Dengan kenaikan CoLF dan risiko penyaluran kredit NPL, diperkirakan rata-rata bunga kredit triwulan III 2015 justru akan meningkat. Rata-rata bunga kredit modal kerja bakal naik 5 bsp menjadi 13,74%, kredit investasi meningkat 9 bsp jadi 13,72%, dan kredit konsumsi naik 3 bsp jadi 14,82%.
Mencapai target kredit
Padahal, penyaluran kredit merupakan salah satu pendorong berputarnya roda ekonomi. Tahun ini, target penyaluran kredit perbankan nasional mencapai 13%–15%. Akankah tercapai? Sepertinya masih jauh dari harapan, terutama bank nasional papan atas sebagai penggerak pasar penyaluran kredit justru memangkas target pertumbuhan kreditnya.
Bank Mandiri, contohnya, sudah merevisi target penyaluran kreditnya dari 15%–17% menjadi tinggal 13%–14%. Kemudian BRI memangkas target kredit mereka dari 15%–17% ke angka 13%–15% atau 14%-16%.
Sementara PT Bank Negara Indonesia (BNI) Tbk menurunkan target kredit dari 15%–17% menjadi 14%–15%. PT Bank Danamon Tbk juga memangkas dari 10%–12% jadi di bawah 10%, lantas Bank Maybank dari 15%–17% menjadi 11%–13%.
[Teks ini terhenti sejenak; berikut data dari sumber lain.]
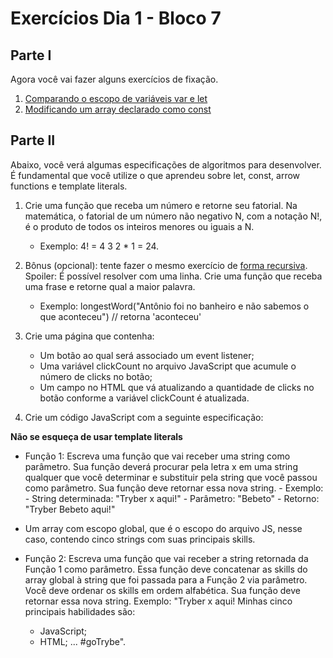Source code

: # Exercícios Dia 1 - Bloco 7

## Parte I

Agora você vai fazer alguns exercícios de fixação.

1. [Comparando o escopo de variáveis var e let](https://www.freecodecamp.org/learn/javascript-algorithms-and-data-structures/es6/compare-scopes-of-the-var-and-let-keywords)
2. [Modificando um array declarado como const](https://www.freecodecamp.org/learn/javascript-algorithms-and-data-structures/es6/mutate-an-array-declared-with-const)

## Parte II

Abaixo, você verá algumas especificações de algoritmos para desenvolver. É fundamental que você utilize o que aprendeu sobre let, const, arrow functions e template literals.

1. Crie uma função que receba um número e retorne seu fatorial.
Na matemática, o fatorial de um número não negativo N, com a notação N!, é o produto de todos os inteiros menores ou iguais a N. 

	- Exemplo: 4! = 4 3 2 * 1 = 24.

2. Bônus (opcional): tente fazer o mesmo exercício de [forma recursiva](http://www.devfuria.com.br/logica-de-programacao/recursividade-fatorial/). Spoiler: É possível resolver com uma linha.
Crie uma função que receba uma frase e retorne qual a maior palavra.

	- Exemplo:
	      longestWord("Antônio foi no banheiro e não sabemos o que aconteceu") // retorna 'aconteceu'

3. Crie uma página que contenha:

	- Um botão ao qual será associado um event listener;
	- Uma variável clickCount no arquivo JavaScript que acumule o número de clicks no botão;
	- Um campo no HTML que vá atualizando a quantidade de clicks no botão conforme a variável clickCount é atualizada.

4. Crie um código JavaScript com a seguinte especificação:

**Não se esqueça de usar template literals**

- Função 1: Escreva uma função que vai receber uma string como parâmetro. Sua função deverá procurar pela letra x em uma string qualquer que você determinar e substituir pela string que você passou como parâmetro. Sua função deve retornar essa nova string. 	- Exemplo:
		- String determinada: "Tryber x aqui!"
		- Parâmetro: "Bebeto"
		- Retorno: "Tryber Bebeto aqui!"

- Um array com escopo global, que é o escopo do arquivo JS, nesse caso, contendo cinco strings com suas principais skills.

- Função 2: Escreva uma função que vai receber a string retornada da Função 1 como parâmetro. Essa função deve concatenar as skills do array global à string que foi passada para a Função 2 via parâmetro. Você deve ordenar os skills em ordem alfabética. Sua função deve retornar essa nova string. Exemplo: "Tryber x aqui! Minhas cinco principais habilidades são:
	- JavaScript;
	- HTML; ...
	#goTrybe".
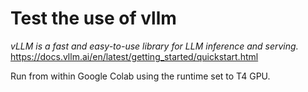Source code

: # Test the use of vllm
*vLLM is a fast and easy-to-use library for LLM inference and serving.*  
https://docs.vllm.ai/en/latest/getting_started/quickstart.html  

Run from within Google Colab using the runtime set to T4 GPU.
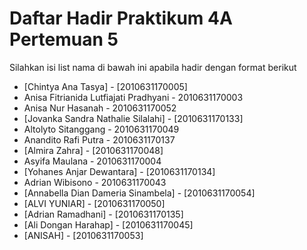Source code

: # Daftar Hadir Praktikum 4A Pertemuan 5
Silahkan isi list nama di bawah ini apabila hadir dengan format berikut

- [Chintya Ana Tasya] - [2010631170005]
- Anisa Fitrianida Lutfiajati Pradhyani - 2010631170003
- Anisa Nur Hasanah - 2010631170052
- [Jovanka Sandra Nathalie Silalahi] - [2010631170133]
- Altolyto Sitanggang - 2010631170049
- Anandito Rafi Putra - 2010631170137
- [Almira Zahra] - [2010631170048]
- Asyifa Maulana - 2010631170004
- [Yohanes Anjar Dewantara] - [2010631170134]
- Adrian Wibisono - 2010631170043
- [Annabella Dian Dameria Sinambela] - [2010631170054] 
- [ALVI YUNIAR] - [2010631170050]
- [Adrian Ramadhani] - [2010631170135]
- [Ali Dongan Harahap] - [2010631170045]
- [ANISAH] - [2010631170053]
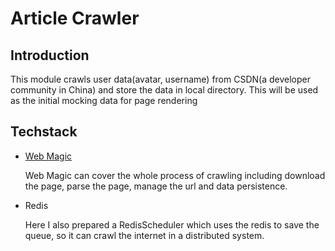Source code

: # Article Crawler
## Introduction
This module crawls user data(avatar, username) from CSDN(a developer community in China) and store the data in local directory. This will be used as the initial mocking data for page rendering
## Techstack
- [Web Magic](https://github.com/code4craft/webmagic)
  
  Web Magic can cover the whole process of crawling including download the page, parse the page, manage the url and data persistence.
- Redis
  
  Here I also prepared a RedisScheduler which uses the redis to save the queue, so it can crawl the internet in a distributed system.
Hanya dua bank yang tak merevisi target pertumbuhan penyaluran kredit, BCA dan PT Bank Permata Tbk. Masing-masing tetap menjaga di angka 12% dan 10%. Sedangkan BTN, kata Eko, akan menargetkan pertumbuhan kredit 15%–18%. “Kami akan mempertahankan di angka segitu,” ungkap Eko.
Repotnya lagi, BI justru menahan suku bunga acuan BI rate di angka 7,5%, dengan bunga deposit facility 5,5% dan lending facility 8%. Padahal, BI rate sangat menentukan menekan CoF perbankan. Jika suku bunga deposito makin cepat turun, tentu akan cepat pula bunga kredit melandai.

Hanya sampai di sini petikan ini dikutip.